NTLM 認証を使用して SQL Server に接続する
SQL Server 用 Microsoft JDBC ドライバー では、アプリケーションで authenticationScheme 接続プロパティを使用して、NTLM v2 認証を使用してデータベースに接続することを示すことができます。
NTLM 認証には、次のプロパティも使用されます。
- domain = domainName (省略可能)
- user = userName
- password = password
- integratedSecurity = true
domain 以外のプロパティは必須です。
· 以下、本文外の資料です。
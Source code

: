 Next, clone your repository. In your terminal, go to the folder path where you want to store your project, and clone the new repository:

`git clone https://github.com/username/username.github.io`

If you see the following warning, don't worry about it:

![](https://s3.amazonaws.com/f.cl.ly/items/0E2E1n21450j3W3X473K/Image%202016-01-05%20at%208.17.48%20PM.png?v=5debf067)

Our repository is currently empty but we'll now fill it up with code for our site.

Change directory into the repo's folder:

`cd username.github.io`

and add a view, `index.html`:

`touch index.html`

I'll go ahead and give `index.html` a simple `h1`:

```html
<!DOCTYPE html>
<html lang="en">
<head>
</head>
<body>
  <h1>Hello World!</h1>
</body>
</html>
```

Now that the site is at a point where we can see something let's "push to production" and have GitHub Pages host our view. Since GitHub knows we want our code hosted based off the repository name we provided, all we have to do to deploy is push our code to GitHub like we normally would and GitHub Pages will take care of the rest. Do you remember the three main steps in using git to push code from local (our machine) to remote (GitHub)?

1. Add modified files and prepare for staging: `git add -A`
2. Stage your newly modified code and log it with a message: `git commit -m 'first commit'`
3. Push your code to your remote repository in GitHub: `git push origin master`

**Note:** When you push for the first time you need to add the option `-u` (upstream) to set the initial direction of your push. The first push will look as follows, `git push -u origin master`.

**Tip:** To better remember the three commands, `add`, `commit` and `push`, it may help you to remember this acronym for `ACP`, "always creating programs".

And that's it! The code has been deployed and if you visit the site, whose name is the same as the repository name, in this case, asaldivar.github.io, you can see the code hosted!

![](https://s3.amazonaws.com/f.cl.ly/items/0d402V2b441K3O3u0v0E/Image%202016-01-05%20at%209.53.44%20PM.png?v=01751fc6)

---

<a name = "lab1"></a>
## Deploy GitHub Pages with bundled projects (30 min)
NTLM authenticationScheme プロパティが使用されている場合、どれかが不足していると、ドライバーによってエラーがスローされます。
接続プロパティの詳細については、「接続プロパティの設定」を参照してください。 Microsoft NTLM 認証プロトコルの詳細については、Microsoft NTLM に関するページを参照してください。
解説
NTLM 認証の動作を制御する、SQL Server 設定の詳細については、ネットワーク セキュリティ:LAN Manager 認証レベルに関するページを参照してください。
ログ記録
NTLM 認証をサポートするために、新しいロガー com.microsoft.sqlserver.jdbc.internals.NTLMAuthentication が追加されました。 詳細については、「ドライバー操作のトレース」を参照してください。
DataSource
データソースを使用して接続を作成する場合、NTLM プロパティは、setAuthenticationScheme、setDomain、および (必要に応じて) setServerSpn を使用してプログラムで設定できます。
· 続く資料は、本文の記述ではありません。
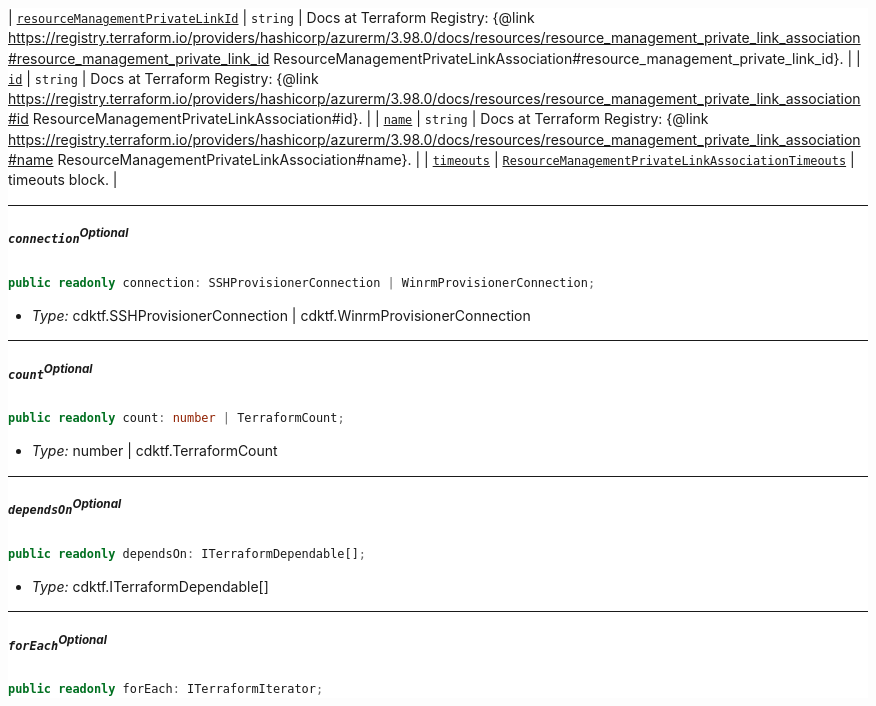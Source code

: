 | <code><a href="#@cdktf/provider-azurerm.resourceManagementPrivateLinkAssociation.ResourceManagementPrivateLinkAssociationConfig.property.resourceManagementPrivateLinkId">resourceManagementPrivateLinkId</a></code> | <code>string</code> | Docs at Terraform Registry: {@link https://registry.terraform.io/providers/hashicorp/azurerm/3.98.0/docs/resources/resource_management_private_link_association#resource_management_private_link_id ResourceManagementPrivateLinkAssociation#resource_management_private_link_id}. |
| <code><a href="#@cdktf/provider-azurerm.resourceManagementPrivateLinkAssociation.ResourceManagementPrivateLinkAssociationConfig.property.id">id</a></code> | <code>string</code> | Docs at Terraform Registry: {@link https://registry.terraform.io/providers/hashicorp/azurerm/3.98.0/docs/resources/resource_management_private_link_association#id ResourceManagementPrivateLinkAssociation#id}. |
| <code><a href="#@cdktf/provider-azurerm.resourceManagementPrivateLinkAssociation.ResourceManagementPrivateLinkAssociationConfig.property.name">name</a></code> | <code>string</code> | Docs at Terraform Registry: {@link https://registry.terraform.io/providers/hashicorp/azurerm/3.98.0/docs/resources/resource_management_private_link_association#name ResourceManagementPrivateLinkAssociation#name}. |
| <code><a href="#@cdktf/provider-azurerm.resourceManagementPrivateLinkAssociation.ResourceManagementPrivateLinkAssociationConfig.property.timeouts">timeouts</a></code> | <code><a href="#@cdktf/provider-azurerm.resourceManagementPrivateLinkAssociation.ResourceManagementPrivateLinkAssociationTimeouts">ResourceManagementPrivateLinkAssociationTimeouts</a></code> | timeouts block. |

---

##### `connection`<sup>Optional</sup> <a name="connection" id="@cdktf/provider-azurerm.resourceManagementPrivateLinkAssociation.ResourceManagementPrivateLinkAssociationConfig.property.connection"></a>

```typescript
public readonly connection: SSHProvisionerConnection | WinrmProvisionerConnection;
```

- *Type:* cdktf.SSHProvisionerConnection | cdktf.WinrmProvisionerConnection

---

##### `count`<sup>Optional</sup> <a name="count" id="@cdktf/provider-azurerm.resourceManagementPrivateLinkAssociation.ResourceManagementPrivateLinkAssociationConfig.property.count"></a>

```typescript
public readonly count: number | TerraformCount;
```

- *Type:* number | cdktf.TerraformCount

---

##### `dependsOn`<sup>Optional</sup> <a name="dependsOn" id="@cdktf/provider-azurerm.resourceManagementPrivateLinkAssociation.ResourceManagementPrivateLinkAssociationConfig.property.dependsOn"></a>

```typescript
public readonly dependsOn: ITerraformDependable[];
```

- *Type:* cdktf.ITerraformDependable[]

---

##### `forEach`<sup>Optional</sup> <a name="forEach" id="@cdktf/provider-azurerm.resourceManagementPrivateLinkAssociation.ResourceManagementPrivateLinkAssociationConfig.property.forEach"></a>

```typescript
public readonly forEach: ITerraformIterator;
```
SQLServerDataSource ds = new SQLServerDataSource();
ds.setServerName("<server>");
ds.setPortNumber(1433); // change if necessary
ds.setIntegratedSecurity(true);
ds.setAuthenticationScheme("NTLM");
ds.setDomain("<domainName>");
ds.setUser("<userName>");
ds.setPassword("<password>");
ds.setDatabaseName("<database>");
ds.setServerSpn("<serverSpn");
try (Connection c = ds.getConnection(); Statement s = c.createStatement();
ResultSet rs = s.executeQuery("select auth_scheme from sys.dm_exec_connections where session_id=@@spid")) {
while (rs.next()) {
System.out.println("Authentication Scheme: " + rs.getString(1));
}
}
サービス プリンシパル名
サービス プリンシパル名 (SPN) は、クライアントがサービスのインスタンスを一意に識別するための名前です。
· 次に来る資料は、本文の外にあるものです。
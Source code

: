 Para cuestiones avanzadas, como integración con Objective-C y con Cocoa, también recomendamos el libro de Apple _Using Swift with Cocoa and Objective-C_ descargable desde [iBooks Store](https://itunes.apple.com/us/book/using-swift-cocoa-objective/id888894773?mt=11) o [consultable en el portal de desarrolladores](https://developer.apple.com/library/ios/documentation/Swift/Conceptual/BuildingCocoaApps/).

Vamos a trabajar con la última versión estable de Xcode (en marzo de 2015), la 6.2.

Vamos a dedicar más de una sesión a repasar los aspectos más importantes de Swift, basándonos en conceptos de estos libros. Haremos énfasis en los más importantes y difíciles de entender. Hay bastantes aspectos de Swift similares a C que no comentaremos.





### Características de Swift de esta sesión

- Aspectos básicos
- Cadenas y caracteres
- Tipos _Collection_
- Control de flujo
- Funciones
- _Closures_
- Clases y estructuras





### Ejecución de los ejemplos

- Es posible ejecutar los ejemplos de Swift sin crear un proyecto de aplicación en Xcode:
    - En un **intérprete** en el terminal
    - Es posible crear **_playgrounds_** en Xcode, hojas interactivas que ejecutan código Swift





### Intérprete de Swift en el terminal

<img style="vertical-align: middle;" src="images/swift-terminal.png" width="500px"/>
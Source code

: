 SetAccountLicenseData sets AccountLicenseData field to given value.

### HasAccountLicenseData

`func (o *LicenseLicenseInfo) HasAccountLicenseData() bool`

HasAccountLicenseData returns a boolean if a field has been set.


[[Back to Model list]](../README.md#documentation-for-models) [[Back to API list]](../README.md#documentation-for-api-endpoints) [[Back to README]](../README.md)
serverSpn 接続プロパティを使用して SPN を指定できますが、ドライバーで自動的に作成することもできます (既定)。 このプロパティの形式は "MSSQLSvc/fqdn:port@REALM" です。ここで、fqdn は完全修飾ドメイン名、port はポート番号、REALM は大文字で表記された SQL Server の領域です。 既定の領域がサーバーの領域と同じであるため、このプロパティの領域部分は省略可能です。
たとえば、SPN は次のようになります。"MSSQLSvc/some-server.zzz.corp.contoso.com:1433"
サービス プリンシパル名 (SPN) の詳細については、以下を参照してください。
Note
serverSpn 接続属性は、Microsoft JDBC Driver 4.2 以降でのみサポートされています。
6.2 リリースより前の JDBC driver では、serverSpn を明示的に設定する必要があります。 6.2 リリースの場合、ドライバーは既定で Serverspn を構築でき ますが、 serverspnを明示的に使用することもできます。
セキュリティ リスク
NTLM プロトコルは、さまざまな脆弱性を持つ古い認証プロトコルであり、セキュリティ上のリスクがあります。 これは脆弱な暗号スキームに基づいており、攻撃に対して脆弱です。 NTLM は、より安全で推奨される Kerberos に置き換えられました。 NTLM 認証は、セキュリティで保護された信頼できる環境、または Kerberos を使用できない場合にのみ使用してください。
SQL Server 用 Microsoft JDBC ドライバー では、NTLM v2 のみサポートされています。これは、元の v1 プロトコルよりもセキュリティが強化されています。 拡張保護を有効にするか、TLS 暗号化を使用して、セキュリティを強化することもお勧めします。
拡張保護を有効にする方法の詳細については、以下を参照してください。
暗号化を使用した接続の詳細については、以下を参照してください。
Note
7.4 リリースでは、拡張保護と暗号化の両方を有効にすることはサポートされていません。